55 NEWS – Raksasa transportasi darat, PT Blue Bird Tbk (BIRD), menunjukkan kesiapan strategisnya dalam menyambut periode Ramadhan dan Idulfitri 2026. Dengan alokasi lebih dari 25.000 armada, perusahaan ini berambisi mengoptimalkan layanan dan menangkap peluang ekonomi dari lonjakan mobilitas masyarakat yang diproyeksikan akan sangat signifikan. Langkah antisipatif ini mencerminkan visi jangka panjang BIRD dalam mempertahankan dominasinya di pasar transportasi.

Related Post
Monita Moerdani, Chief Marketing Officer Bluebird, menegaskan bahwa persiapan masif ini bukan tanpa perhitungan. Menurutnya, strategi ini dirancang cermat dengan mempertimbangkan dinamika pergerakan masyarakat yang signifikan selama bulan suci hingga perayaan Lebaran. "Pola perjalanan masyarakat mengalami transformasi, terfokus pada agenda buka puasa bersama, silaturahmi, hingga puncak arus mudik dan balik," ungkap Monita, seperti dikutip dari 55tv.co.id. Analisis mendalam terhadap tren ini menjadi landasan utama bagi keputusan operasional perusahaan.

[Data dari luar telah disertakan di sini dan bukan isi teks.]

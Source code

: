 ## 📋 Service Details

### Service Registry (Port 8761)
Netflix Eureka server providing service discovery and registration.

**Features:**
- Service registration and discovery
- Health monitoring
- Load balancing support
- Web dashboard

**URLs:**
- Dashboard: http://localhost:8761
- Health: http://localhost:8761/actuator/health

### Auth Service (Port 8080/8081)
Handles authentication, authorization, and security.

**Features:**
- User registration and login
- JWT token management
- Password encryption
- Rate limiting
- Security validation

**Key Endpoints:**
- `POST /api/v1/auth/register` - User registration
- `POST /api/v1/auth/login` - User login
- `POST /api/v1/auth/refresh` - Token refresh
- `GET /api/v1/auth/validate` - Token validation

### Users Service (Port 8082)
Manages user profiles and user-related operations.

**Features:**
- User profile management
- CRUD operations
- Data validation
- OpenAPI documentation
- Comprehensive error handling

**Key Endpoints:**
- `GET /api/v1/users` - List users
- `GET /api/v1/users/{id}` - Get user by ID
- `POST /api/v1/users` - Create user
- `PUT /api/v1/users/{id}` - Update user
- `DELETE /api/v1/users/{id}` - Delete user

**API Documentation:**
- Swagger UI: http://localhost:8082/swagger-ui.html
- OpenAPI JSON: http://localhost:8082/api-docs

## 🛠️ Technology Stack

Dalam penjelasannya kepada awak media di Jakarta pada Jumat (27/2/2026), Monita merinci, "Kami mengamati pola perjalanan yang semakin terkonsentrasi menjelang dan setelah Lebaran. Oleh karena itu, kami memastikan kesiapan lebih dari 25.000 armada, yang juga mencakup program peremajaan. Ini berlaku untuk seluruh lini layanan kami, mulai dari Bluebird, Silverbird, Goldenbird, Bigbird, Cititrans, hingga Bluebird Kirim." Pernyataan ini menunjukkan komitmen perusahaan dalam menjaga kualitas dan kuantitas layanan, sekaligus mengindikasikan investasi kapital yang substansial.

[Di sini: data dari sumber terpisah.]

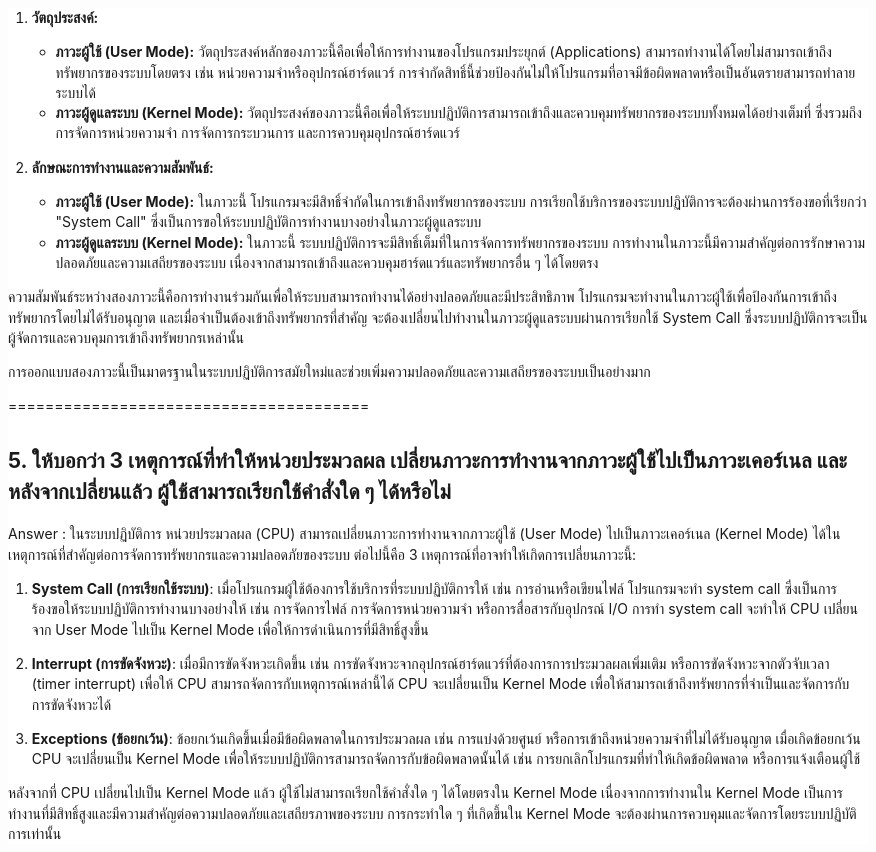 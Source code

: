 1) **วัตถุประสงค์:**
   - **ภาวะผู้ใช้ (User Mode):** วัตถุประสงค์หลักของภาวะนี้คือเพื่อให้การทำงานของโปรแกรมประยุกต์ (Applications) สามารถทำงานได้โดยไม่สามารถเข้าถึงทรัพยากรของระบบโดยตรง เช่น หน่วยความจำหรืออุปกรณ์ฮาร์ดแวร์ การจำกัดสิทธิ์นี้ช่วยป้องกันไม่ให้โปรแกรมที่อาจมีข้อผิดพลาดหรือเป็นอันตรายสามารถทำลายระบบได้
   - **ภาวะผู้ดูแลระบบ (Kernel Mode):** วัตถุประสงค์ของภาวะนี้คือเพื่อให้ระบบปฏิบัติการสามารถเข้าถึงและควบคุมทรัพยากรของระบบทั้งหมดได้อย่างเต็มที่ ซึ่งรวมถึงการจัดการหน่วยความจำ การจัดการกระบวนการ และการควบคุมอุปกรณ์ฮาร์ดแวร์

2) **ลักษณะการทำงานและความสัมพันธ์:**
   - **ภาวะผู้ใช้ (User Mode):** ในภาวะนี้ โปรแกรมจะมีสิทธิ์จำกัดในการเข้าถึงทรัพยากรของระบบ การเรียกใช้บริการของระบบปฏิบัติการจะต้องผ่านการร้องขอที่เรียกว่า "System Call" ซึ่งเป็นการขอให้ระบบปฏิบัติการทำงานบางอย่างในภาวะผู้ดูแลระบบ
   - **ภาวะผู้ดูแลระบบ (Kernel Mode):** ในภาวะนี้ ระบบปฏิบัติการจะมีสิทธิ์เต็มที่ในการจัดการทรัพยากรของระบบ การทำงานในภาวะนี้มีความสำคัญต่อการรักษาความปลอดภัยและความเสถียรของระบบ เนื่องจากสามารถเข้าถึงและควบคุมฮาร์ดแวร์และทรัพยากรอื่น ๆ ได้โดยตรง

ความสัมพันธ์ระหว่างสองภาวะนี้คือการทำงานร่วมกันเพื่อให้ระบบสามารถทำงานได้อย่างปลอดภัยและมีประสิทธิภาพ โปรแกรมจะทำงานในภาวะผู้ใช้เพื่อป้องกันการเข้าถึงทรัพยากรโดยไม่ได้รับอนุญาต และเมื่อจำเป็นต้องเข้าถึงทรัพยากรที่สำคัญ จะต้องเปลี่ยนไปทำงานในภาวะผู้ดูแลระบบผ่านการเรียกใช้ System Call ซึ่งระบบปฏิบัติการจะเป็นผู้จัดการและควบคุมการเข้าถึงทรัพยากรเหล่านั้น

การออกแบบสองภาวะนี้เป็นมาตรฐานในระบบปฏิบัติการสมัยใหม่และช่วยเพิ่มความปลอดภัยและความเสถียรของระบบเป็นอย่างมาก 


======================================= 


## 5. ให้บอกว่า 3 เหตุการณ์ที่ทำให้หน่วยประมวลผล เปลี่ยนภาวะการทำงานจากภาวะผู้ใช้ไปเป็นภาวะเคอร์เนล และหลังจากเปลี่ยนแล้ว ผู้ใช้สามารถเรียกใช้คำสั่งใด ๆ ได้หรือไม่ 

Answer : ในระบบปฏิบัติการ หน่วยประมวลผล (CPU) สามารถเปลี่ยนภาวะการทำงานจากภาวะผู้ใช้ (User Mode) ไปเป็นภาวะเคอร์เนล (Kernel Mode) ได้ในเหตุการณ์ที่สำคัญต่อการจัดการทรัพยากรและความปลอดภัยของระบบ ต่อไปนี้คือ 3 เหตุการณ์ที่อาจทำให้เกิดการเปลี่ยนภาวะนี้:

1. **System Call (การเรียกใช้ระบบ)**: เมื่อโปรแกรมผู้ใช้ต้องการใช้บริการที่ระบบปฏิบัติการให้ เช่น การอ่านหรือเขียนไฟล์ โปรแกรมจะทำ system call ซึ่งเป็นการร้องขอให้ระบบปฏิบัติการทำงานบางอย่างให้ เช่น การจัดการไฟล์ การจัดการหน่วยความจำ หรือการสื่อสารกับอุปกรณ์ I/O การทำ system call จะทำให้ CPU เปลี่ยนจาก User Mode ไปเป็น Kernel Mode เพื่อให้การดำเนินการที่มีสิทธิ์สูงขึ้น

2. **Interrupt (การขัดจังหวะ)**: เมื่อมีการขัดจังหวะเกิดขึ้น เช่น การขัดจังหวะจากอุปกรณ์ฮาร์ดแวร์ที่ต้องการการประมวลผลเพิ่มเติม หรือการขัดจังหวะจากตัวจับเวลา (timer interrupt) เพื่อให้ CPU สามารถจัดการกับเหตุการณ์เหล่านี้ได้ CPU จะเปลี่ยนเป็น Kernel Mode เพื่อให้สามารถเข้าถึงทรัพยากรที่จำเป็นและจัดการกับการขัดจังหวะได้

3. **Exceptions (ข้อยกเว้น)**: ข้อยกเว้นเกิดขึ้นเมื่อมีข้อผิดพลาดในการประมวลผล เช่น การแบ่งด้วยศูนย์ หรือการเข้าถึงหน่วยความจำที่ไม่ได้รับอนุญาต เมื่อเกิดข้อยกเว้น CPU จะเปลี่ยนเป็น Kernel Mode เพื่อให้ระบบปฏิบัติการสามารถจัดการกับข้อผิดพลาดนั้นได้ เช่น การยกเลิกโปรแกรมที่ทำให้เกิดข้อผิดพลาด หรือการแจ้งเตือนผู้ใช้

หลังจากที่ CPU เปลี่ยนไปเป็น Kernel Mode แล้ว ผู้ใช้ไม่สามารถเรียกใช้คำสั่งใด ๆ ได้โดยตรงใน Kernel Mode เนื่องจากการทำงานใน Kernel Mode เป็นการทำงานที่มีสิทธิ์สูงและมีความสำคัญต่อความปลอดภัยและเสถียรภาพของระบบ การกระทำใด ๆ ที่เกิดขึ้นใน Kernel Mode จะต้องผ่านการควบคุมและจัดการโดยระบบปฏิบัติการเท่านั้น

Ketersediaan armada ini juga didukung oleh jaringan luas yang mencakup lebih dari 1.300 pangkalan di seluruh penjuru Indonesia. Monita menekankan fokus pada titik-titik mobilitas vital seperti pusat perbelanjaan, sentra kuliner, kawasan residensial, hotel, serta simpul transportasi krusial seperti bandara, stasiun kereta api, dan terminal bus. Lokasi-lokasi ini menjadi urat nadi pergerakan masyarakat, terutama saat puncak arus mudik dan balik, sehingga ketersediaan transportasi di titik-titik tersebut menjadi kunci keberhasilan operasional.
Strategi Blue Bird ini selaras dengan hasil survei YouGov mengenai preferensi waktu perjalanan Lebaran 2026. Data menunjukkan bahwa 43 persen masyarakat berencana melakukan perjalanan mudik antara dua hingga enam hari sebelum Hari Raya, sementara untuk arus balik, angka yang lebih tinggi, yakni 51 persen responden, memilih kembali dua hingga enam hari setelah Lebaran. Proyeksi ini mengukuhkan keyakinan Blue Bird akan lonjakan permintaan yang signifikan, sekaligus menandai potensi pendapatan yang substansial bagi perusahaan di kuartal kedua 2026.